Some companies that are in the DEB Market there are:
ProQR has an extensive leadership committee that has demonstrated a track record of success. With several former CEO’s holding executive level positions in the company as well as a long list of medical professionals and researchers in the RNA fields, the company has a positive outlook. The company has recently diluted shares through a public offering, raising over $100 million in funding and giving the company a cash runway that will hold them through into 2021. Having recently been added to the Nasdaq Biotechnology Index and obtaining a new Chief Medical Officer, the company is poised to continue its march higher in market cap.
The company has several upcoming catalysts in 2019. In January, an agreement was reached with the FDA on the design of the pivotal Phase II/III ILLUMINATE trial which is expected to begin in the first half of 2019. In December 2018, the FDA cleared the IND application for QR-421a for Usher syndrome type 2 and non-syndromic retinitis pigmentosa due to mutations in exon 13 of the USH2A gene. The Phase I/II STELLAR trial is expected to initiate in the first half of 2019, with interim data expected in mid-2019. In October 2018, the company obtained exclusive worldwide rights for QR-1123 from Ionis Pharmaceuticals with first in human Phase I/II clinical trial in adRP patients is expected to start in 2019. The WINGS first clinical trial to evaluate the safety and efficacy of QR-313 in patients that have recessive dystrophic epidermolysis bullosa from mutations in exon 73 of the COL7A1 gene, was initiated in mid-2018 and interim data are expected in Q1 2019 with full results in 2019.
Although treating rare diseases, ProQR is excited with the revenue potential from their extensive pipeline. Epidermolysis Bullosa alone affects over 500,000 individuals globally, let alone the other research fields that the company is involved with. With millions of potential patient’s worldwide that have no current viable treatment options that treat the underlying causes of these genetic conditions, the potential to obtain massive market share in these spaces is exciting.
The company skyrocketed from $7 in September 2018 to over $22 in just a few short days. The share price has had fluctuations over the past few months following the public offering, profit taking, and likely skepticism moving forward with so many clinical trials. However, the current share price around $14 looks like a promising opportunity. Great news seems to move the share price for this company like no other.
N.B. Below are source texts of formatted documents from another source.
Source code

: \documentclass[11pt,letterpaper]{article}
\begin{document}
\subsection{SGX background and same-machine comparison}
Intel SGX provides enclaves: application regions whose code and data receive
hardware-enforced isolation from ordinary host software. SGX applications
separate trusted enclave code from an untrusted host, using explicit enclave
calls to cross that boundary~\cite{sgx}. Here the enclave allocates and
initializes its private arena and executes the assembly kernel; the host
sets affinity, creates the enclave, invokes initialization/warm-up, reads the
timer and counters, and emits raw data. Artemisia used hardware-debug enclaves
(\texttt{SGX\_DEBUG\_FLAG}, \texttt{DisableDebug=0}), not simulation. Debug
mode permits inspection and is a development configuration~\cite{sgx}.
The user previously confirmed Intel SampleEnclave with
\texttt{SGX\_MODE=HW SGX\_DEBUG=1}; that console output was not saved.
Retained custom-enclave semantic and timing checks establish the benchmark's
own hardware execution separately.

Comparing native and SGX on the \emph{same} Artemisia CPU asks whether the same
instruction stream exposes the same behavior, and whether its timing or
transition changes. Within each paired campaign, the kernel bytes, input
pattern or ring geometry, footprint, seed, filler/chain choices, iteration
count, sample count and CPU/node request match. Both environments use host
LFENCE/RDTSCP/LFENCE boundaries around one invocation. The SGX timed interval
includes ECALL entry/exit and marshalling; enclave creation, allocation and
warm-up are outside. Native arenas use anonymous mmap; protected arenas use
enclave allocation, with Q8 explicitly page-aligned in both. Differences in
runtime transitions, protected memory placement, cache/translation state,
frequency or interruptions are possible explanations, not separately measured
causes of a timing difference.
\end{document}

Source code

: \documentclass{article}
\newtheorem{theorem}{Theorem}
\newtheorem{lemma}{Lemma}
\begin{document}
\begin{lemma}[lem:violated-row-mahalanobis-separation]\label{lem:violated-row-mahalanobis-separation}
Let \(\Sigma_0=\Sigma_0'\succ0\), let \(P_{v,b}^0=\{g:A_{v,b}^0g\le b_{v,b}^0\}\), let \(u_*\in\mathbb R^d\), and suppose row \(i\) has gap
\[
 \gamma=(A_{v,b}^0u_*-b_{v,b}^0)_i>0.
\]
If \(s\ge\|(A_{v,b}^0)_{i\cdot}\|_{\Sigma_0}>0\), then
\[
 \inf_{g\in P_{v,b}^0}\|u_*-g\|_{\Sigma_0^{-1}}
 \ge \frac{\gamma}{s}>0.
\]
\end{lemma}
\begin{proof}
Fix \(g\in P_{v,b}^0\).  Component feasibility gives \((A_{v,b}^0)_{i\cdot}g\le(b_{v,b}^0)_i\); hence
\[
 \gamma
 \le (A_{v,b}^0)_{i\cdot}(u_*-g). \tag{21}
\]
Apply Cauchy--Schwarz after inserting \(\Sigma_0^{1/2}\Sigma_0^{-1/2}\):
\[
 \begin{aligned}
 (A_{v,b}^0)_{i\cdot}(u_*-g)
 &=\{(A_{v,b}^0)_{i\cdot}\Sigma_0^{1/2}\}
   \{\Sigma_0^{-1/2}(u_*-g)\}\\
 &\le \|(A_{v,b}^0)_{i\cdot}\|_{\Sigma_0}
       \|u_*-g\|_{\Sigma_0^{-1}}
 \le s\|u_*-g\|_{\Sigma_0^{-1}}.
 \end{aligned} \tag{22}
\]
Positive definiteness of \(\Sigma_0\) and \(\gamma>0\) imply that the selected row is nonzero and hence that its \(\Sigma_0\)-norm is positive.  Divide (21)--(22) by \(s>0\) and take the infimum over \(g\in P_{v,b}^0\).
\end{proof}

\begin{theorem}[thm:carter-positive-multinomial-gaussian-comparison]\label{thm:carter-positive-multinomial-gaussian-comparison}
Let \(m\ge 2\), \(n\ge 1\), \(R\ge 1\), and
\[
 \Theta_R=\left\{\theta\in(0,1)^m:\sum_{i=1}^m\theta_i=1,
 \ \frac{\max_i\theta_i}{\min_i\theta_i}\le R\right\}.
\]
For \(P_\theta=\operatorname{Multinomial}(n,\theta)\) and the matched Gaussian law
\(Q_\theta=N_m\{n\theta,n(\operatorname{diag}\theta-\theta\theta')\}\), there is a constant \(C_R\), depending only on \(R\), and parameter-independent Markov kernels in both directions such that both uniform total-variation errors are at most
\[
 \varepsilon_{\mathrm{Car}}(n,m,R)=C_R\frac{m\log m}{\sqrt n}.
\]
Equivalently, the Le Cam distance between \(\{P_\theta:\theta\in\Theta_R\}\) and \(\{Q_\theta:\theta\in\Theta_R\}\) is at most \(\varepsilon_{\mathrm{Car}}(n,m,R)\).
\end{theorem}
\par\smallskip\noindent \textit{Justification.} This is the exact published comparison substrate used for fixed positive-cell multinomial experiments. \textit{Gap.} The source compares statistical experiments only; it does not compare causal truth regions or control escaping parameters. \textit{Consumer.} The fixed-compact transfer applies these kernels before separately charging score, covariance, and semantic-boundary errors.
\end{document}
With the fear of dilution taken out of the equation, interim data and the initiation of clinical trials coming in the first half of 2019 and full data results later in 2019, the company has an excellent timeline of potential great news.
While these products have demonstrated their safety and efficacy early on, these early stage studies will likely reinforce that data, providing positive results. I believe that PRQR has great opportunity for success in the next 2 years while they trials are young and they have the cash reserves to burn. While not a short-term play, a long-term entry here will like prove fruitful. I would however be cautious as the trials begin to enter late stage clinical trials and development, despite having orphan status there is not an extensive amount of data available currently and there is a reason that there are no current treatment options that treat the underlying causes of these genetic diseases. They are difficult to work with and this is a newer concept of treatment, leaving concern on the table.